■ Problem statement
Where a line in the data below includes the word "полях", count it. State the total and nothing more.
___ Data provided
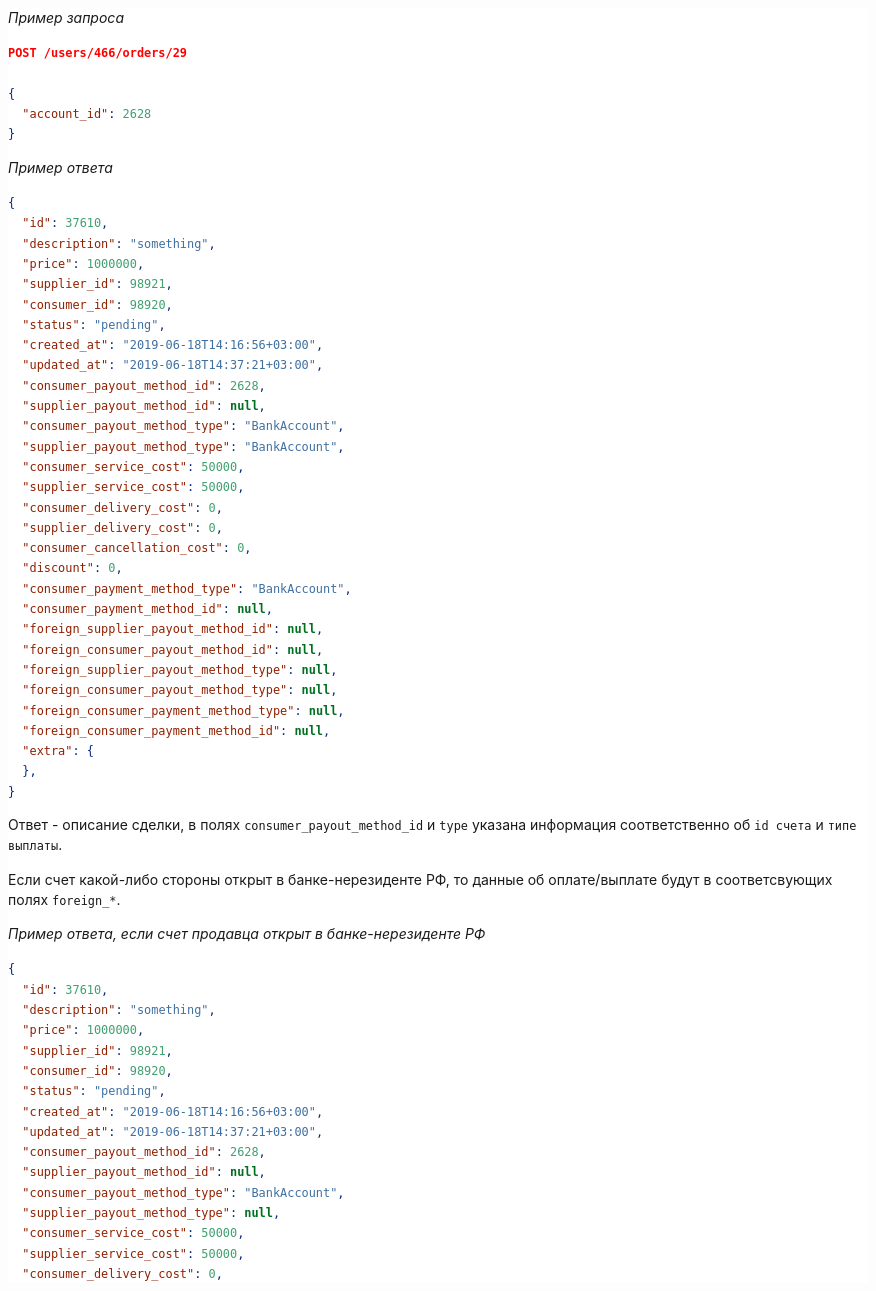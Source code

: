 *Пример запроса*
```json
POST /users/466/orders/29

{
  "account_id": 2628
}
```

*Пример ответа*
```json
{
  "id": 37610,
  "description": "something",
  "price": 1000000,
  "supplier_id": 98921,
  "consumer_id": 98920,
  "status": "pending",
  "created_at": "2019-06-18T14:16:56+03:00",
  "updated_at": "2019-06-18T14:37:21+03:00",
  "consumer_payout_method_id": 2628,
  "supplier_payout_method_id": null,
  "consumer_payout_method_type": "BankAccount",
  "supplier_payout_method_type": "BankAccount",
  "consumer_service_cost": 50000,
  "supplier_service_cost": 50000,
  "consumer_delivery_cost": 0,
  "supplier_delivery_cost": 0,
  "consumer_cancellation_cost": 0,
  "discount": 0,
  "consumer_payment_method_type": "BankAccount",
  "consumer_payment_method_id": null,
  "foreign_supplier_payout_method_id": null,
  "foreign_consumer_payout_method_id": null,
  "foreign_supplier_payout_method_type": null,
  "foreign_consumer_payout_method_type": null,
  "foreign_consumer_payment_method_type": null,
  "foreign_consumer_payment_method_id": null,
  "extra": {
  },
}
```
Ответ - описание сделки, в полях `consumer_payout_method_id` и `type` указана информация соответственно об `id счета` и `типе выплаты`.

Если счет какой-либо стороны открыт в банке-нерезиденте РФ, то данные об оплате/выплате будут в соответсвующих полях `foreign_*`.

*Пример ответа, если счет продавца открыт в банке-нерезиденте РФ*
```json
{
  "id": 37610,
  "description": "something",
  "price": 1000000,
  "supplier_id": 98921,
  "consumer_id": 98920,
  "status": "pending",
  "created_at": "2019-06-18T14:16:56+03:00",
  "updated_at": "2019-06-18T14:37:21+03:00",
  "consumer_payout_method_id": 2628,
  "supplier_payout_method_id": null,
  "consumer_payout_method_type": "BankAccount",
  "supplier_payout_method_type": null,
  "consumer_service_cost": 50000,
  "supplier_service_cost": 50000,
  "consumer_delivery_cost": 0,
```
______
■ Result
2